USA: Von der einzigen Supermacht zur Weltherrschaft?

Volkhard Mosler (7 / 2001)

Die Abscheu vor dem Terrorismus scheint die Welt zu einigen. Alle großen Staaten einschließlich der VR China und Rußland unterstützten eine UNO-Resolution zur Bekämpfung des Terrorismus, den die USA im Sicherheitsrat der UNO eingebracht hatten. Die Taliban-Regierung Afghanistans und die islamistischen Terroristen Bin Ladens scheinen völlig isoliert. Sollte die Welt nach einer beschränkten Strafaktion der USA gegen die Terroristen im Auftrag der zivilisierten Welt weniger gefährlich, ein Stück zivilisierter und friedlicher sein, fragt Volkhard Mosler.

Die Realitäten sind leider entgegengesetzt: Der jetzige "Antiterrorkrieg" ist aus Sicht der USA nur der Auftakt für einen "langen Feldzug" (George W. Bush), um aus der Rolle der einzigen Weltsupermacht zur Weltvorherrschaft zu gelangen. Nichts anderes meint Bush, wenn er sagt, daß er "durch die Tränen seiner Augen eine große Chance für Amerika" sieht. Weltherrschaft würde bedeuten, daß der jetzige militärische und wirtschaftliche Vorsprung der USA gegenüber seinen wichtigsten Konkurrenten Japan, China, Rußland und Europa festgeschrieben und zementiert wird. In dem Maße, wie die Konturen dieses "Kreuzzuges" (Bush) Gestalt annehmen, werden auch die Risse in der Allianz gegen den Terrorismus offen hervortreten. Die wahren Absichten von Bush und seinem Vizepräsidenten Cheney, der schon dem Kabinett von Bush senior angehörte, zielen zunächst auf den Ausbau der US-Militärmacht. Neue Waffensysteme wie z. B. das geplante Antiraketensystem sollen die USA unangreifbar machen. Der neue Generalstabschef der US-Streitkräfte, Richard B. Myers, vertritt diese Linie: "Die USA müssen sicherstellen, daß die Nutzung des Weltraums zu unseren Bedingungen erfolgt". Begründet wird diese Militarisierung mit dem Hinweis auf die Bedrohung durch sogenannte Schurkenstaaten wie Nordkorea und Irak. Tatsächlich sind mit "Schurkenstaaten" alle jene gemeint, die sich dem ökonomischen Diktat der USA nicht bedingungslos unterwerfen.
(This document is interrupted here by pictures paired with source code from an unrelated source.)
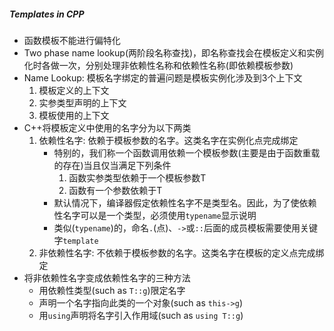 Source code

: ##### Templates in CPP

* 函数模板不能进行偏特化
* Two phase name lookup(两阶段名称查找)，即名称查找会在模板定义和实例化时各做一次，分别处理非依赖性名称和依赖性名称(即依赖模板参数)
* Name Lookup: 模板名字绑定的普遍问题是模板实例化涉及到3个上下文
  1. 模板定义的上下文
  2. 实参类型声明的上下文
  3. 模板使用的上下文
* C++将模板定义中使用的名字分为以下两类
  1. 依赖性名字:  依赖于模板参数的名字。这类名字在实例化点完成绑定
     * 特别的，我们称一个函数调用依赖一个模板参数(主要是由于函数重载的存在)当且仅当满足下列条件
       1. 函数实参类型依赖于一个模板参数T
       2. 函数有一个参数依赖于T
     * 默认情况下，编译器假定依赖性名字不是类型名。因此，为了使依赖性名字可以是一个类型，必须使用`typename`显示说明
     * 类似(`typename`)的，命名`.`(点)、`->`或`::`后面的成员模板需要使用关键字`template`
  2. 非依赖性名字: 不依赖于模板参数的名字。这类名字在模板的定义点完成绑定
* 将非依赖性名字变成依赖性名字的三种方法
  * 用依赖性类型(such as `T::g`)限定名字
  * 声明一个名字指向此类的一个对象(such as `this->g`)
  * 用`using`声明将名字引入作用域(such as `using T::g`)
Ein Signal für den neuen außenpolitischen Kurs der Unterwerfung gab US-Außenminister Colin Powell als er ankündigte, Washington werde seine Beziehungen zu anderen Staaten künftig danach bemessen, wie gut sie im Kampf gegen den internationalen Terrorismus mit den USA zusammenarbeiten. "Ich drohe nicht, aber das wird eine neue Meßlatte sein"(Financial Times Deutschland, 18.9.01). "Uneinsichtige Staaten müssen mit Konsequenzen rechnen", fügte er hinzu. Die Liste möglicher Strafmaßnahmen reiche vom Einfrieren von US-Hilfsgeldern über wirtschaftliche Sanktionen bis zu militärischen Vergeltungsschlägen.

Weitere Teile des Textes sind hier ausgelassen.